Book Review:
Crown Publishers, 1996
ISBN 0-517-70503-6
Hardcover, 362 pp., $27.50
I’m a contrarian. When somebody’s up on stage roasting conventional wisdom, I’m right there in the front row with a big bag of popcorn. I don’t necessarily accept every attack on What The Experts Say, but it’s the sort of theater I prefer to all others. So when I spotted this latest book from Professor of Historical Weirdness Graham Hancock, I had to have it, hardcover or no hardcover.
I’ll cut to the fistfight here: The authors claim (and make a pretty good case) that the famous Sphinx of Giza is older than Egyptologists say. Not by a little, either, or by a lot, in fact, but by an almost inconceivable 7000 years. Are they nuts? They don’t sound nuts to me. They’re not talking about space aliens or mysterious beings from Atlantis. They point out the studies of several accomplished geologists and climatologists who claim that the heavy weathering observable over the entire body of the Sphinx (except those parts restored in Classical times or recent years like the front paws) is of a type due to heavy rains experienced over a long period of time.
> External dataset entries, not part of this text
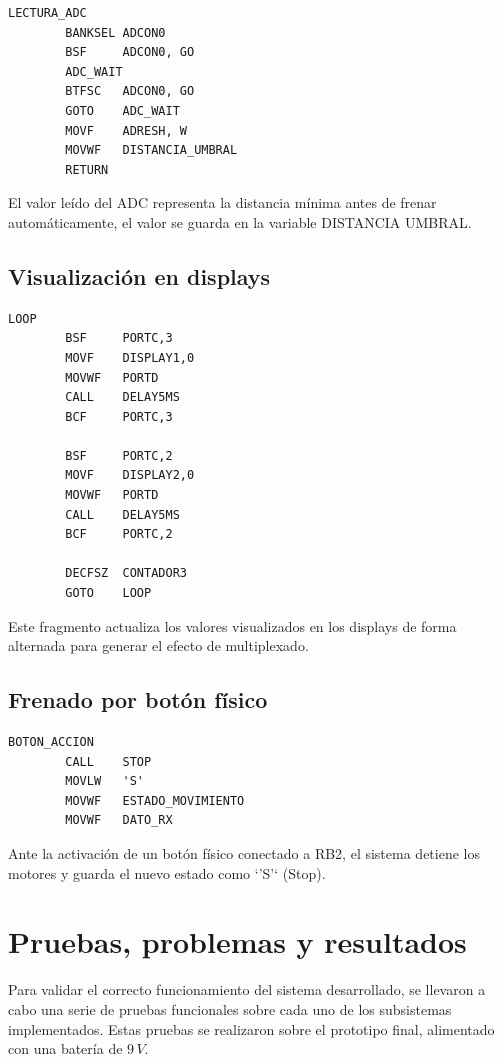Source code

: \documentclass[]{article}
\begin{document}
	\begin{lstlisting}[caption={Lectura del valor de frenado}, label={lst:adc}]
		LECTURA_ADC
		BANKSEL ADCON0
		BSF     ADCON0, GO
		ADC_WAIT
		BTFSC   ADCON0, GO
		GOTO    ADC_WAIT
		MOVF    ADRESH, W
		MOVWF   DISTANCIA_UMBRAL
		RETURN
	\end{lstlisting}
	
	El valor leído del ADC representa la distancia mínima antes de frenar automáticamente, el valor se guarda en la variable DISTANCIA UMBRAL.
	
	\newpage
	\thispagestyle{fancy}
	
	\subsection{Visualización en displays}
	
	\begin{lstlisting}[caption={Multiplexado de displays de 7 segmentos}, label={lst:display}]
		LOOP
		BSF     PORTC,3
		MOVF    DISPLAY1,0
		MOVWF   PORTD
		CALL    DELAY5MS
		BCF     PORTC,3
		
		BSF     PORTC,2
		MOVF    DISPLAY2,0
		MOVWF   PORTD
		CALL    DELAY5MS
		BCF     PORTC,2
		
		DECFSZ  CONTADOR3
		GOTO    LOOP
	\end{lstlisting}
	
	Este fragmento actualiza los valores visualizados en los displays de forma alternada para generar el efecto de multiplexado.
	
	\subsection{Frenado por botón físico}
	
	\begin{lstlisting}[caption={Frenado de emergencia}, label={lst:boton}]
		BOTON_ACCION
		CALL    STOP
		MOVLW   'S'
		MOVWF   ESTADO_MOVIMIENTO
		MOVWF   DATO_RX
	\end{lstlisting}
	
	Ante la activación de un botón físico conectado a RB2, el sistema detiene los motores y guarda el nuevo estado como `'S'` (Stop).
	
	\section{Pruebas, problemas y resultados}
	
	Para validar el correcto funcionamiento del sistema desarrollado, se llevaron a cabo una serie de pruebas funcionales sobre cada uno de los subsistemas implementados. Estas pruebas se realizaron sobre el prototipo final, alimentado con una batería de $9\,V$.
	
\end{document}
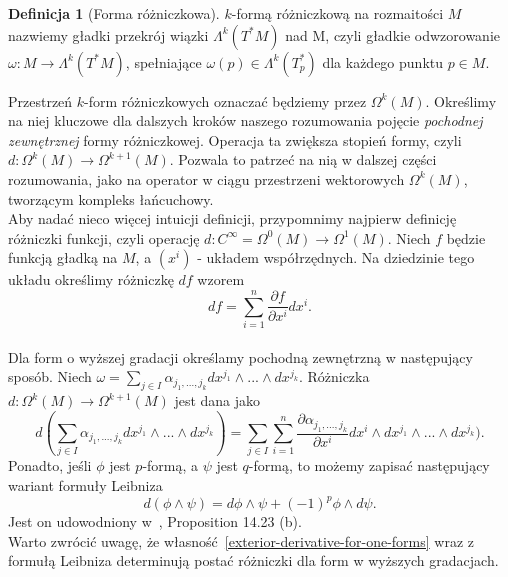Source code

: \documentclass[licencjacka]{pracamgr}
\theoremstyle{definition}
\newtheorem{definition}{Definicja}[section]
\theoremstyle{definition}
\theoremstyle{plain}
\theoremstyle{plain}
\theoremstyle{plain}
\theoremstyle{plain}
\begin{document}
\begin{definition}[Forma różniczkowa]
  $k$-formą różniczkową na rozmaitości $M$ nazwiemy gładki przekrój wiązki
  $\Lambda^k(T^\ast M)$ nad M, czyli gładkie odwzorowanie $\omega: M \rightarrow
  \Lambda^k (T^\ast M)$, spełniające $\omega(p) \in \Lambda^k(T_p^\ast)$ dla
  każdego punktu $p \in M$.
\end{definition}

Przestrzeń $k$-form różniczkowych oznaczać będziemy przez $\Omega^k(M)$. 
Określimy na niej kluczowe dla dalszych kroków naszego rozumowania pojęcie
\emph{pochodnej zewnętrznej} formy różniczkowej. Operacja ta zwiększa stopień
formy, czyli $d: \Omega^k(M) \rightarrow \Omega^{k+1} (M)$. Pozwala to patrzeć
na nią w dalszej części rozumowania, jako na operator w ciągu przestrzeni
wektorowych $\Omega^k(M)$, tworzącym kompleks łańcuchowy. \\

Aby nadać nieco więcej intuicji definicji, przypomnimy najpierw
definicję różniczki funkcji, czyli operację 
$d: C^\infty = \Omega^0(M) \rightarrow \Omega^1(M)$. Niech $f$ będzie funkcją
gładką na $M$, a $(x^i)$ -  układem współrzędnych. Na dziedzinie tego układu
określimy różniczkę $df$ wzorem
\begin{equation}\label{exterior-derivative-for-one-forms}
df = \sum_{i=1}^n \frac{\partial f}{\partial x^i} dx^i.
\end{equation} \\

Dla form o wyższej gradacji określamy pochodną zewnętrzną w następujący
sposób. Niech 
$\omega = \sum_{j \in I} \alpha_{j_1, ..., j_k} dx^{j_1} \wedge ... \wedge dx^{j_k}$.
Różniczka $d: \Omega^k(M) \rightarrow \Omega^{k+1}(M)$ jest dana jako
\[ %
d( \sum_{j \in I} \alpha_{j_1, ..., j_k} dx^{j_1} \wedge ... \wedge dx^{j_k}) = 
 \sum_{j \in I} \sum_{i=1}^n
 \frac{ \partial \alpha_{j_1, ..., j_k}} {\partial x^i} dx^i
                            \wedge dx^{j_1} \wedge ... \wedge dx^{j_k}).
\]
Ponadto, jeśli $\phi$ jest $p$-formą, a $\psi$ jest $q$-formą, to możemy
zapisać następujący wariant formuły Leibniza
\[
d(\phi \wedge \psi) = d\phi \wedge \psi + (-1)^p \phi \wedge d\psi.
\]
Jest on udowodniony w~\cite{lee}, Proposition 14.23 (b). \\

Warto zwrócić uwagę, że własność~\ref{exterior-derivative-for-one-forms} wraz z
formułą Leibniza determinują postać różniczki dla form w wyższych gradacjach. \\
\end{document}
Heavy rains. Guys, there haven’t been heavy rains in that part of Egypt since 7500 or 8000 BC. But we know from geological evidence that prior to 8000 BC, the climate in Giza was quite wet. To have been eroded that severely by water, the Sphinx had to have been around for some years prior to 8000 BC. Hancock and Bauval put forth the theory that the Sphinx was built in approximately 10,500 BC by persons unknown, or at least unacknowledged by conventional archeologists.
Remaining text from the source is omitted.